The problem is that antiprotons can't be laser cooled. Laser cooling requires cycling transitions — the atom absorbs a photon, emits a photon, and the net momentum transfer slows it down. Antiprotons have no accessible cycling transitions. They must be cooled sympathetically: couple the antiproton to an ion that can be laser cooled, and let the cold ion absorb the antiproton's energy through their mutual Coulomb interaction.
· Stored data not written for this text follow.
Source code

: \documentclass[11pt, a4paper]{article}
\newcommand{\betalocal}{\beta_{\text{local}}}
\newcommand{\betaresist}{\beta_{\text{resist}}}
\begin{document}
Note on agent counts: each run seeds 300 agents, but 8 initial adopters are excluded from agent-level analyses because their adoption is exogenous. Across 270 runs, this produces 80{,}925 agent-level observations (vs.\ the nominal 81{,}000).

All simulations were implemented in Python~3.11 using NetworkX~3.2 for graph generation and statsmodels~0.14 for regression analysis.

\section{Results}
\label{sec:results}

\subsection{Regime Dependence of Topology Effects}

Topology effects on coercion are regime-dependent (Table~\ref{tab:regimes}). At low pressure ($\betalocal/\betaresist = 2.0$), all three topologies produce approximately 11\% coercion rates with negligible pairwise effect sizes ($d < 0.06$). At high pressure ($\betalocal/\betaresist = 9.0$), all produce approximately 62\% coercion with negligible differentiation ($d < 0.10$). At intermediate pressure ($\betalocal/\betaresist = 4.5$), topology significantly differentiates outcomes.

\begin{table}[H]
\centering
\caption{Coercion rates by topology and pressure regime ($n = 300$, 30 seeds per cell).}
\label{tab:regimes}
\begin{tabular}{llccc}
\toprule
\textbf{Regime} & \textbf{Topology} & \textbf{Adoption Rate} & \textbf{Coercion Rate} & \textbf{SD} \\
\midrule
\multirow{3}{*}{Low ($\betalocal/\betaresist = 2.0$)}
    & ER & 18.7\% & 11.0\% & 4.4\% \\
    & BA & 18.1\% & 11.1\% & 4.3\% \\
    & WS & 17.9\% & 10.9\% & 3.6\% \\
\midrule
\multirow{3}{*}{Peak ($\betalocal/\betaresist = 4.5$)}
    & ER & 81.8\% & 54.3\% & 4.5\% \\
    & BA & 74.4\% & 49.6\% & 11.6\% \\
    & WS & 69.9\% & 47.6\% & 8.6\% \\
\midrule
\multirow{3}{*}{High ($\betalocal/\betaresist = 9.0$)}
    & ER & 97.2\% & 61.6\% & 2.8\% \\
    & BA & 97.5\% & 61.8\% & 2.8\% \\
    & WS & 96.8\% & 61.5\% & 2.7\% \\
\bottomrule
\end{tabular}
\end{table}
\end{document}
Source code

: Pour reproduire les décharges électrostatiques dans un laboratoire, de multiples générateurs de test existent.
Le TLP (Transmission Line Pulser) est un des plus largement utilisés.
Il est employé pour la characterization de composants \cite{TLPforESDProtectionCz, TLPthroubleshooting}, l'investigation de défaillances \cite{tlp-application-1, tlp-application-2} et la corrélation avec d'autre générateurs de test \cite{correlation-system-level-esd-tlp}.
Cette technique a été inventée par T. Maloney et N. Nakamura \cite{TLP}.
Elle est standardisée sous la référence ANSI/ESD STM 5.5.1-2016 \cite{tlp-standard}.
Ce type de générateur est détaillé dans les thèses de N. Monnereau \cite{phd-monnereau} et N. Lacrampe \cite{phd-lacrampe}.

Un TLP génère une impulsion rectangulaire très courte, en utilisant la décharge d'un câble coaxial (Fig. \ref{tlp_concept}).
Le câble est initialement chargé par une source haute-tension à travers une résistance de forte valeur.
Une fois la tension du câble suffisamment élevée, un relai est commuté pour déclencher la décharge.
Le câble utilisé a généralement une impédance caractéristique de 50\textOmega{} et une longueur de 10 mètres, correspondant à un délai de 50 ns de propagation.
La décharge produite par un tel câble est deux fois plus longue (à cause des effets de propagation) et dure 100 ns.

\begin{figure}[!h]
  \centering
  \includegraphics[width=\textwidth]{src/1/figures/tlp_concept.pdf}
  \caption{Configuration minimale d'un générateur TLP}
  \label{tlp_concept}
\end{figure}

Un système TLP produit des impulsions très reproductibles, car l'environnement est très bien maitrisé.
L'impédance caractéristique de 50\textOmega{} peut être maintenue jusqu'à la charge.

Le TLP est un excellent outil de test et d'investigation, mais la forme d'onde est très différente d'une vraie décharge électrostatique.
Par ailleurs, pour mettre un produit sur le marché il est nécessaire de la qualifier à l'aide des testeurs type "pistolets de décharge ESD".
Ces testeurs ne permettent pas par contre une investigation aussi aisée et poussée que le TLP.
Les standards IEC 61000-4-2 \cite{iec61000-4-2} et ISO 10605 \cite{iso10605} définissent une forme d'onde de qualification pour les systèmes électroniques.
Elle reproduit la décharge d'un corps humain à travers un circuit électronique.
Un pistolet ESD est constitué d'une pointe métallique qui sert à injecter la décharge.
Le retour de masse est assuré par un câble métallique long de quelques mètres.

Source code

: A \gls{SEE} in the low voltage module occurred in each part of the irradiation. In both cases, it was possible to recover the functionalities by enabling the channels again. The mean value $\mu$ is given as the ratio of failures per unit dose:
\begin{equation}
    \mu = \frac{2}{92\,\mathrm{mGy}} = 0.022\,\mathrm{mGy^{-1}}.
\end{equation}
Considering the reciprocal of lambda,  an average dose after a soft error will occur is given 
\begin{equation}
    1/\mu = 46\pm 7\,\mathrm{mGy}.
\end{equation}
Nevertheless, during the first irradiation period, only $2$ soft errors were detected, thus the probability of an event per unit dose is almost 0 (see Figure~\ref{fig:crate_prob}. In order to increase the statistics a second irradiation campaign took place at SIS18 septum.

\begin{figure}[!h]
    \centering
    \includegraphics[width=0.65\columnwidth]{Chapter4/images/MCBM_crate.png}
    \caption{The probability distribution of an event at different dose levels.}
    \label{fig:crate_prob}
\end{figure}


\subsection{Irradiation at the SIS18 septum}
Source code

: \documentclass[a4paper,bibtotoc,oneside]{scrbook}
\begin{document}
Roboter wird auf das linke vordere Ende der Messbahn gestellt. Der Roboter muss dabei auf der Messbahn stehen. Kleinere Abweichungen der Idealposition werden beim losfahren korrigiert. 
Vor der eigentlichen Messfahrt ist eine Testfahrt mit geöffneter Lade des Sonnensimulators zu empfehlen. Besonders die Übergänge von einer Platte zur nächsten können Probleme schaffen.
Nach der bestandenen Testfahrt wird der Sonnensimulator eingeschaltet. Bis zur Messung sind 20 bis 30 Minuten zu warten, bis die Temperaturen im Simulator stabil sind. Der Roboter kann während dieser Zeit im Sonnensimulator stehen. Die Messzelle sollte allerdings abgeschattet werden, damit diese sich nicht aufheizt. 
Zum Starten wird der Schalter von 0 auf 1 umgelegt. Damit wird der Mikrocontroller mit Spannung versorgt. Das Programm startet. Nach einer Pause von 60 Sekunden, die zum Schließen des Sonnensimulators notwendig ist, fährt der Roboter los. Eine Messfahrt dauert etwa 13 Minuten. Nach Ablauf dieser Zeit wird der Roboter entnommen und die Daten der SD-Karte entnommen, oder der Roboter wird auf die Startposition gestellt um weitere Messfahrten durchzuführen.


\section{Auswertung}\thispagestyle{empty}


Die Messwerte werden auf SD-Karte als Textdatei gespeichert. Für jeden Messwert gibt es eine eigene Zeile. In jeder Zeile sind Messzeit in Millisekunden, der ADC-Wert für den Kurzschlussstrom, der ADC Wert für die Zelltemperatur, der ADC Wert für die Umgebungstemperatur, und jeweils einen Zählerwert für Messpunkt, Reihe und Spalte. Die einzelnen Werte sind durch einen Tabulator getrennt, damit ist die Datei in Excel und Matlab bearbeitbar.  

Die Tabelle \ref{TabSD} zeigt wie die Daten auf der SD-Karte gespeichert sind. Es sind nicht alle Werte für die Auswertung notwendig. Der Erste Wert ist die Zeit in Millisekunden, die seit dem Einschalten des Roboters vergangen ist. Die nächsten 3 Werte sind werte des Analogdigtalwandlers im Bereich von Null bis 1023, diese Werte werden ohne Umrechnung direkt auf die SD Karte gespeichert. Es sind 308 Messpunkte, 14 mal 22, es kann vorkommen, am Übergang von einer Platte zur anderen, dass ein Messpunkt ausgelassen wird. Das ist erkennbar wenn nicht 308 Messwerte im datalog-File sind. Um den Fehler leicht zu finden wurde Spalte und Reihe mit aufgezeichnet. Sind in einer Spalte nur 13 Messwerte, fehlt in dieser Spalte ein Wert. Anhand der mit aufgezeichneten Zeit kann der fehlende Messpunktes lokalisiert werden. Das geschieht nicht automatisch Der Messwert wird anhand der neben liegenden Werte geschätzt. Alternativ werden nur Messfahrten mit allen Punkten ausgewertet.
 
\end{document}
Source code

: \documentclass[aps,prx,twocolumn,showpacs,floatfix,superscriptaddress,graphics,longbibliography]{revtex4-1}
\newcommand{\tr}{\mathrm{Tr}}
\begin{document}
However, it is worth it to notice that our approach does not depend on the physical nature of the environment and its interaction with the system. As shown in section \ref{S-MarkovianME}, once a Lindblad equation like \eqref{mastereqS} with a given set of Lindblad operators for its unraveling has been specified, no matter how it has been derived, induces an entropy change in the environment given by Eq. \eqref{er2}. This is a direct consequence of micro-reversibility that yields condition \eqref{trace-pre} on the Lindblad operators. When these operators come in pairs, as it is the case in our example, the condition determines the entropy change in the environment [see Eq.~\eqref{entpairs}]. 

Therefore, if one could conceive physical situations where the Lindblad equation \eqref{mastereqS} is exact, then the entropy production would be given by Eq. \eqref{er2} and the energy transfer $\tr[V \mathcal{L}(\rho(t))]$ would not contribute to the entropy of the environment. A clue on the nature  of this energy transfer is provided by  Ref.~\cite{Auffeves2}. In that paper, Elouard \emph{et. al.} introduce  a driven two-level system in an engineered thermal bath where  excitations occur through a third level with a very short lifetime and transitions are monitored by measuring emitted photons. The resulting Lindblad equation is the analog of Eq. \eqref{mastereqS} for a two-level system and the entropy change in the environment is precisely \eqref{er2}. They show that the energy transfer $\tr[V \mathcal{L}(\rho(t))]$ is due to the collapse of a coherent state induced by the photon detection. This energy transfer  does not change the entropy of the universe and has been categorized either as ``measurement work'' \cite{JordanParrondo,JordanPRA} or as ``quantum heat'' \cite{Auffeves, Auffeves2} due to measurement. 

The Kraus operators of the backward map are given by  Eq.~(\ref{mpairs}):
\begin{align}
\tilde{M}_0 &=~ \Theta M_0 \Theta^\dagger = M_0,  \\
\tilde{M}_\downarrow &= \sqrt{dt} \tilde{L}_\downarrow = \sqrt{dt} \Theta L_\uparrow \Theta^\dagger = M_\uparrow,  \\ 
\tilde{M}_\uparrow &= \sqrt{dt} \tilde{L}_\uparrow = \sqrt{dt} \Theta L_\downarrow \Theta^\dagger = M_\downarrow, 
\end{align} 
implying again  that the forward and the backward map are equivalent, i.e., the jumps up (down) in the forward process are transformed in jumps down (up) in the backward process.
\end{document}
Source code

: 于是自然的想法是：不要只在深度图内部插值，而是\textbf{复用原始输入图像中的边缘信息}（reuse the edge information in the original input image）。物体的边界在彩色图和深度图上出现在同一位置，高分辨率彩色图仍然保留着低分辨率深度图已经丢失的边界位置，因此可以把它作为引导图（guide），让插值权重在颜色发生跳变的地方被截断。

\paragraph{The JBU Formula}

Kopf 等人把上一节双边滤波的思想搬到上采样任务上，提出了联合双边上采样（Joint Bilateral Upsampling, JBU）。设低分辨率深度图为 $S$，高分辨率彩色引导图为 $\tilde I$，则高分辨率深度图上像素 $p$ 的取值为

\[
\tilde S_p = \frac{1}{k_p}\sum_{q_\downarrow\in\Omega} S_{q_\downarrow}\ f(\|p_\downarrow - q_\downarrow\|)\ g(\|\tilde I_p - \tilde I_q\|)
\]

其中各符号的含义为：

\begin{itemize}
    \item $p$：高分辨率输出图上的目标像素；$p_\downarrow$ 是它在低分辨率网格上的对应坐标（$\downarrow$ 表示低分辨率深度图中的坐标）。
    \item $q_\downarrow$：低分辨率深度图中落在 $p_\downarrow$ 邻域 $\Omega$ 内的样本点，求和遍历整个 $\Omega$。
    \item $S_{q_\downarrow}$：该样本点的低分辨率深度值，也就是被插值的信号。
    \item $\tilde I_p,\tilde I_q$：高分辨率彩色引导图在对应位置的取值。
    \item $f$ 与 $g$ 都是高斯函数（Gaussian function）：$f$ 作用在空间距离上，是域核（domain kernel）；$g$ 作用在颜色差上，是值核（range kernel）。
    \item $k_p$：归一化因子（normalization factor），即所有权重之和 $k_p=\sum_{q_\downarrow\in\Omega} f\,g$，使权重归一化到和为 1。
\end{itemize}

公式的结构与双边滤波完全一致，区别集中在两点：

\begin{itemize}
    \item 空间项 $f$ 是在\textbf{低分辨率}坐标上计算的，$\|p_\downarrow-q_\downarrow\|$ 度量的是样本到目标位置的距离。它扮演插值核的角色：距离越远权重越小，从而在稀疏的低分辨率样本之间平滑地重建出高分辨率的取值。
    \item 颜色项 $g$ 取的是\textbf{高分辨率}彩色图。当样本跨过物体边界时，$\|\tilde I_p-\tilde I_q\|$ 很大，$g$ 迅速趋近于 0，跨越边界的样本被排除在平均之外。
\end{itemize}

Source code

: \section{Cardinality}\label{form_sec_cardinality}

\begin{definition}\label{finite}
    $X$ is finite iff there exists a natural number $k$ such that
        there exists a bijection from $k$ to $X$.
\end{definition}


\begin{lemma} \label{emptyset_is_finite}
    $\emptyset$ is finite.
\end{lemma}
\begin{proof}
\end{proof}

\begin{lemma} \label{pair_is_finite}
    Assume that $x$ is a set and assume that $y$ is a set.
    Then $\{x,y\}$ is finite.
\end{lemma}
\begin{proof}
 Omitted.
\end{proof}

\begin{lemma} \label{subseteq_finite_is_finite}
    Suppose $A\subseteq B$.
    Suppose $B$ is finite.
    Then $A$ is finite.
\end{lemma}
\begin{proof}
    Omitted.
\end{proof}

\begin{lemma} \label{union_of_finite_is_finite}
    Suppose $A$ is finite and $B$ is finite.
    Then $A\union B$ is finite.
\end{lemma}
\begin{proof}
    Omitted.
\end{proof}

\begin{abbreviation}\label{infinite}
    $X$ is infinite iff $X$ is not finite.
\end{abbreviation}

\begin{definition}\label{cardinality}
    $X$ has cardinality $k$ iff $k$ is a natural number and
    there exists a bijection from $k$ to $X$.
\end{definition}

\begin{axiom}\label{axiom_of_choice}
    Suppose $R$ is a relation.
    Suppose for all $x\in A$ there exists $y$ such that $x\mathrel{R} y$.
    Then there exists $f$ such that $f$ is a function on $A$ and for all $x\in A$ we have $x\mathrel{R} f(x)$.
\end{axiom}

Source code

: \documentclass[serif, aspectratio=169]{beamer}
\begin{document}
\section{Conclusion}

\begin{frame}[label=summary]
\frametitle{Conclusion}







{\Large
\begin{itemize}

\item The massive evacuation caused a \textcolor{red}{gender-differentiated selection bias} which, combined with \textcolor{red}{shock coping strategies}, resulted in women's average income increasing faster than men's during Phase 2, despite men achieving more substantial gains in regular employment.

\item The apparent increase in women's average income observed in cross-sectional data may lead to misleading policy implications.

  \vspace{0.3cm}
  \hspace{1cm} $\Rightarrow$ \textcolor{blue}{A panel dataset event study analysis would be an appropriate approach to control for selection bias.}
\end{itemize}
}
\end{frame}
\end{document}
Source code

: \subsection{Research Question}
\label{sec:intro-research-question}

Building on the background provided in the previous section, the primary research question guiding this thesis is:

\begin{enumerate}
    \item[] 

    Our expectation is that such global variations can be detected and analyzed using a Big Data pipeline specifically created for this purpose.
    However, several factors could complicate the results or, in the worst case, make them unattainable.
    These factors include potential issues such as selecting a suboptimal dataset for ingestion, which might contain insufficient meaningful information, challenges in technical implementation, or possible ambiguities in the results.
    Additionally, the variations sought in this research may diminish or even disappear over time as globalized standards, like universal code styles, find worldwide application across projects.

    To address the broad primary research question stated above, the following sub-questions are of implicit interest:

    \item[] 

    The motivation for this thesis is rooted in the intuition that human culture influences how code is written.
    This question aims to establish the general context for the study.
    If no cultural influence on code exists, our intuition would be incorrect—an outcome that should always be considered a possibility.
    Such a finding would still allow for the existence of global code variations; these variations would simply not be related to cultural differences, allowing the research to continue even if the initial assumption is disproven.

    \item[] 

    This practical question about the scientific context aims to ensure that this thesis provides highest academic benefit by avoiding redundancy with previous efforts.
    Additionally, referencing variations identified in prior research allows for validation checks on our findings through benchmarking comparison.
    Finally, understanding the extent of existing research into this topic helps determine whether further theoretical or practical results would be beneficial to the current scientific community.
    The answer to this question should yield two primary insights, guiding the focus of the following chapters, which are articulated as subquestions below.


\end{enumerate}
Poljakov, Schaper, Coenders, and collaborators (arXiv 2602.22826, February 2026) solve a practical obstacle in this sympathetic cooling scheme. The antiproton and the coolant ion are trapped in separate potential wells within the same Penning trap. Energy transfers between them through the Coulomb interaction when their oscillation frequencies match — a resonance condition. But trap imperfections — anharmonicities in the electric potential — make the oscillation frequency depend on the amplitude of motion. A hot antiproton oscillates with large amplitude and shifts off resonance. The cooling stalls because the particle it's trying to cool is too hot to stay coupled.
The solution is a frequency sweep. Instead of holding the wells at fixed frequencies and hoping the resonance condition is met, the authors sweep the coolant ion's frequency through a range that covers the antiproton's amplitude-dependent frequency. As the sweep passes through resonance, energy transfers. The antiproton cools slightly, its frequency shifts, and the next sweep pass catches it at its new frequency. Each sweep removes energy. After enough sweeps, the antiproton reaches the motional quantum ground state — the lowest energy state allowed by quantum mechanics.
The simulations demonstrate that this approach works from the initial temperatures of cryogenic Penning traps (a few kelvin) all the way to the quantum regime (millikelvin or below). The sweep rate must be tuned: too fast and the resonance crossing is non-adiabatic, transferring no energy; too slow and the cooling takes impractically long. The optimum balances the two constraints.
The method is general: any laser-inaccessible particle that can be trapped in a Penning trap alongside a laser-coolable ion can be cooled this way. The sweep compensates for the anharmonicity that would otherwise prevent resonant energy transfer. The cooling protocol doesn't require a perfect trap. It just requires sweeping through the imperfection.